Description of the task: Return every entry exactly as it is written in the listing.
===============
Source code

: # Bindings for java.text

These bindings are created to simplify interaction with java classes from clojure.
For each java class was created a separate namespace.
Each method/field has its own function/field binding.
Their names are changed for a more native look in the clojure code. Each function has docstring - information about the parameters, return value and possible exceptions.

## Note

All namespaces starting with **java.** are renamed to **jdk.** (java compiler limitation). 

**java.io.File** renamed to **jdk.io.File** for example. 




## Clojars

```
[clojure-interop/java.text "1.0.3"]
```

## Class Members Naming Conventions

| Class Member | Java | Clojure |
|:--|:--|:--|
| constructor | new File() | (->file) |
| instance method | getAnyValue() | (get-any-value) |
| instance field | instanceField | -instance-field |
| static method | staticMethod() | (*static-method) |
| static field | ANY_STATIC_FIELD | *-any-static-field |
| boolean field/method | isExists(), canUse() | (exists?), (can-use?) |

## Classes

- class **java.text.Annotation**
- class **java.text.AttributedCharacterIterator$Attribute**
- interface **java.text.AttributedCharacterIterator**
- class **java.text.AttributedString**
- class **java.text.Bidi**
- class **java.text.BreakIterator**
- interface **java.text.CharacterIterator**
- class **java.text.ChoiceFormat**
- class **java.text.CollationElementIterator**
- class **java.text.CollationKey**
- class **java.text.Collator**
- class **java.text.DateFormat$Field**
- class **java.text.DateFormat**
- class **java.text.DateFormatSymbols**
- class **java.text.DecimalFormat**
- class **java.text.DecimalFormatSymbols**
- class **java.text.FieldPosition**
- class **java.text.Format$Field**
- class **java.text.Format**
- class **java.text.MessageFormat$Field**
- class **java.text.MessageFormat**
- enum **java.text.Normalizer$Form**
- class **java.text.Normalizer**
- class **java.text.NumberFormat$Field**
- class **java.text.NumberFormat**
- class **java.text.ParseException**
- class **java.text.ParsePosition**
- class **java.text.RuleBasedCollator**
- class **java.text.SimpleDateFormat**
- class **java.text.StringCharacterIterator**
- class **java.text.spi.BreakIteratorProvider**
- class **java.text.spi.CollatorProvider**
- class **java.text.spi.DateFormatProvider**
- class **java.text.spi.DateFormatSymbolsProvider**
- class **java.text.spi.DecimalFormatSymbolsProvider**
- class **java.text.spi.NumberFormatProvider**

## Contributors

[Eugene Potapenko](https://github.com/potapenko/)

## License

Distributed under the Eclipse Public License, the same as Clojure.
===============
Completed exercise:
Source code

: # Bindings for java.text

These bindings are created to simplify interaction with java classes from clojure.
For each java class was created a separate namespace.
Each method/field has its own function/field binding.
Their names are changed for a more native look in the clojure code. Each function has docstring - information about the parameters, return value and possible exceptions.

## Note

All namespaces starting with **java.** are renamed to **jdk.** (java compiler limitation). 

**java.io.File** renamed to **jdk.io.File** for example. 




## Clojars

```
[clojure-interop/java.text "1.0.3"]
```

## Class Members Naming Conventions

| Class Member | Java | Clojure |
|:--|:--|:--|
| constructor | new File() | (->file) |
| instance method | getAnyValue() | (get-any-value) |
| instance field | instanceField | -instance-field |
| static method | staticMethod() | (*static-method) |
| static field | ANY_STATIC_FIELD | *-any-static-field |
| boolean field/method | isExists(), canUse() | (exists?), (can-use?) |

## Classes

- class **java.text.Annotation**
- class **java.text.AttributedCharacterIterator$Attribute**
- interface **java.text.AttributedCharacterIterator**
- class **java.text.AttributedString**
- class **java.text.Bidi**
- class **java.text.BreakIterator**
- interface **java.text.CharacterIterator**
- class **java.text.ChoiceFormat**
- class **java.text.CollationElementIterator**
- class **java.text.CollationKey**
- class **java.text.Collator**
- class **java.text.DateFormat$Field**
- class **java.text.DateFormat**
- class **java.text.DateFormatSymbols**
- class **java.text.DecimalFormat**
- class **java.text.DecimalFormatSymbols**
- class **java.text.FieldPosition**
- class **java.text.Format$Field**
- class **java.text.Format**
- class **java.text.MessageFormat$Field**
- class **java.text.MessageFormat**
- enum **java.text.Normalizer$Form**
- class **java.text.Normalizer**
- class **java.text.NumberFormat$Field**
- class **java.text.NumberFormat**
- class **java.text.ParseException**
- class **java.text.ParsePosition**
- class **java.text.RuleBasedCollator**
- class **java.text.SimpleDateFormat**
- class **java.text.StringCharacterIterator**
- class **java.text.spi.BreakIteratorProvider**
- class **java.text.spi.CollatorProvider**
- class **java.text.spi.DateFormatProvider**
- class **java.text.spi.DateFormatSymbolsProvider**
- class **java.text.spi.DecimalFormatSymbolsProvider**
- class **java.text.spi.NumberFormatProvider**

## Contributors

[Eugene Potapenko](https://github.com/potapenko/)

## License

Distributed under the Eclipse Public License, the same as Clojure.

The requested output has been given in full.